There is evidence that when interpreters are necessary and used well and appropriately in therapy, the benefits for both client and therapist include greater understanding, better engagement and more accurate cooperation (Faust & Drickey, 1986; Tribe, 1999). D'Ardenne et al (2007) report that cognitive–behavioural therapy (CBT) resulted in significant improvements in routine clinical outcomes of three groups of patients with post-traumatic stress disorder: refugees who required interpreters; refugees who did not require interpreters; and English-speaking non-refugees.

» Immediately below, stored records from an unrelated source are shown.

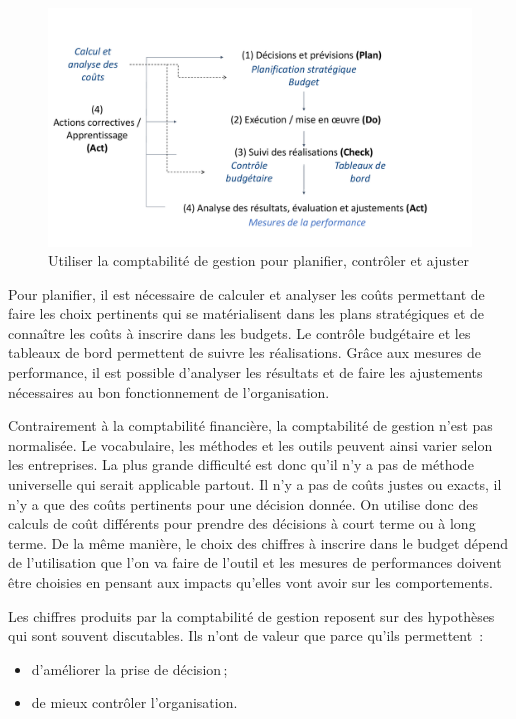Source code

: \documentclass[oneside]{kaobook}
\begin{document}
\begin{figure}[H]

\includegraphics{./img/pdca.pdf}
\caption{\label{fig:org29ecd1e}Utiliser la comptabilité de gestion pour planifier, contrôler et ajuster}
\end{figure}

Pour planifier, il est nécessaire de calculer et analyser les coûts permettant de faire les choix pertinents qui se matérialisent dans les plans stratégiques et de connaître les coûts à inscrire dans les budgets. Le contrôle budgétaire et les tableaux de bord permettent de suivre les réalisations. Grâce aux mesures de performance, il est possible d'analyser les résultats et de faire les ajustements nécessaires au bon fonctionnement de l'organisation.

\begin{kaobox}
Contrairement à la comptabilité financière, la comptabilité de gestion n'est pas normalisée. Le vocabulaire, les méthodes et les outils peuvent ainsi varier selon les entreprises. La plus grande difficulté est donc qu'il n'y a pas de méthode universelle qui serait applicable partout. Il n'y a pas de coûts justes ou exacts, il n'y a que des coûts pertinents pour une décision donnée. On utilise donc des calculs de coût différents pour prendre des décisions à court terme ou à long terme. De la même manière, le choix des chiffres à inscrire dans le budget dépend de l'utilisation que l'on va faire de l'outil et les mesures de performances doivent être choisies en pensant aux impacts qu'elles vont avoir sur les comportements. 
\end{kaobox}

Les chiffres produits par la comptabilité de gestion reposent sur des hypothèses qui sont souvent discutables. Ils n'ont de valeur que parce qu'ils permettent :
\begin{itemize}
\item d'améliorer la prise de décision ;
\item de mieux contrôler l'organisation.
\end{itemize}
\end{document}
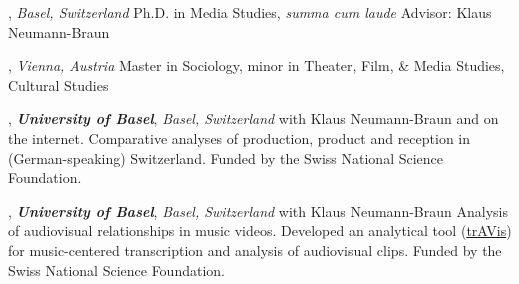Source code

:\documentclass[9pt]{article}
\begin{document}
\bigskip


, \emph{Basel, Switzerland} \vspace{0.01in} 
\newline Ph.D. in Media Studies, {\em summa cum laude}
\newline Advisor: Klaus Neumann-Braun
\bigskip

, \emph{Vienna, Austria} \vspace{0.01in}  
\newline\noindent Master in Sociology, minor in Theater, Film, \& Media Studies, Cultural Studies
\bigskip


\medskip
{}

, {\bf \em University of Basel}, \emph{Basel, Switzerland} \vspace{0.01in} 
\newline{}
\newline\noindent with Klaus Neumann-Braun \vspace{0.3em} 
\newline{} 
\newline\noindent and on the internet. Comparative analyses of production, 
\newline\noindent product and reception in (German-speaking) Switzerland. 
\newline\noindent Funded by the Swiss National Science Foundation.
\bigskip

, {\bf \em University of Basel}, \emph{Basel, Switzerland} \vspace{0.01in} 
\newline\noindent with Klaus Neumann-Braun \vspace{0.3em} 
\newline{} 
\newline\noindent Analysis of audiovisual relationships in music videos. 
\newline\noindent Developed an analytical tool (\href{http://travis-analysis.org/}{trAVis}) for music-centered 
\newline\noindent transcription and analysis of audiovisual clips.
\newline\noindent Funded by the Swiss National Science Foundation.
\bigskip
\end{document}
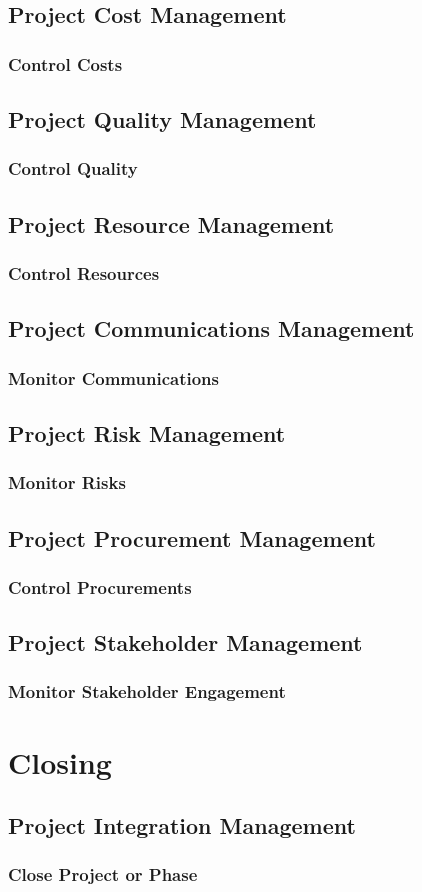 \documentclass[12pt,letterpaper]{report}
\begin{document}
	\chapter{Project Cost Management}
	\section{Control Costs}
	\chapter{Project Quality Management}
	\section{Control Quality}
	\chapter{Project Resource Management}
	\section{Control Resources}
	\chapter{Project Communications Management}
	\section{Monitor Communications}
	\chapter{Project Risk Management}
	\section{Monitor Risks}
	\chapter{Project Procurement Management}
	\section{Control Procurements}
	\chapter{Project Stakeholder Management}
	\section{Monitor Stakeholder Engagement}
	
	
	\part{Closing}
	\chapter{Project Integration Management}
	\section{Close Project or Phase}
	
\end{document}
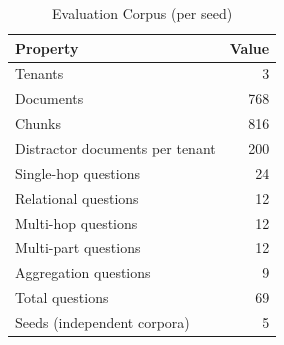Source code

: \begin{table}[!htbp]
\centering
\caption{Evaluation Corpus (per seed)}
\label{tab:dataset}
\footnotesize
\begin{tabular*}{\columnwidth}{@{\extracolsep{\fill}}lr@{}}
\toprule
Property & Value \\
\midrule
Tenants & 3 \\
Documents & 768 \\
Chunks & 816 \\
Distractor documents per tenant & 200 \\
\midrule
Single-hop questions & 24 \\
Relational questions & 12 \\
Multi-hop questions & 12 \\
Multi-part questions & 12 \\
Aggregation questions & 9 \\
Total questions & 69 \\
Seeds (independent corpora) & 5 \\
\bottomrule
\end{tabular*}
\end{table}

The pragmatic approach of CBT, especially the option to use its behavioural component rather than techniques such as Socratic dialogue and the downward arrow procedure (vertical descent technique), make it possible to conduct CBT successfully through interpreters.
The role of the interpreter in therapy is complex and there have been many debates about the interpreter's effect on the therapeutic alliance, empathy and transference. Orlinsky et al (1994) see therapy through interpreters as a group process, whereas Raval (2003) describes the interpreter as potentially encompassing the roles of translator, bilingual coworker, cultural broker, cultural consultant, advocate for the service user, intermediary, conciliator, community advocate and link worker. At their worst, therapy sessions conducted through an interpreter can be described as the blind leading the blind; at their best, the interpreter can help understanding and enhance the therapeutic relationship. Fear of breach of confidentiality, especially if the interpreter is from the patient's community, has been voiced; and if a family member takes on the interpreting role, there are often many conflicts of interest (Rathod et al, 2010).
Factors that determine the type of interaction and success of interpreted CBT
The training and experience of the interpreter is an important consideration. In the successful study mentioned above (d'Ardenne et al, 2007), the interpreters had at least 1 year's experience in healthcare interpreting. The researchers closely matched patients to interpreters in terms of gender, ethnicity and any political sensitivity, and the same interpreter was used throughout treatment, unless the patient requested a different one. Untrained and inexperienced interpreters, such as family members, friends or support staff, make more errors in interpreting, and the use of trained professional interpreters and bilingual healthcare providers can improve patient satisfaction, quality of care and outcomes (Flores, 2005).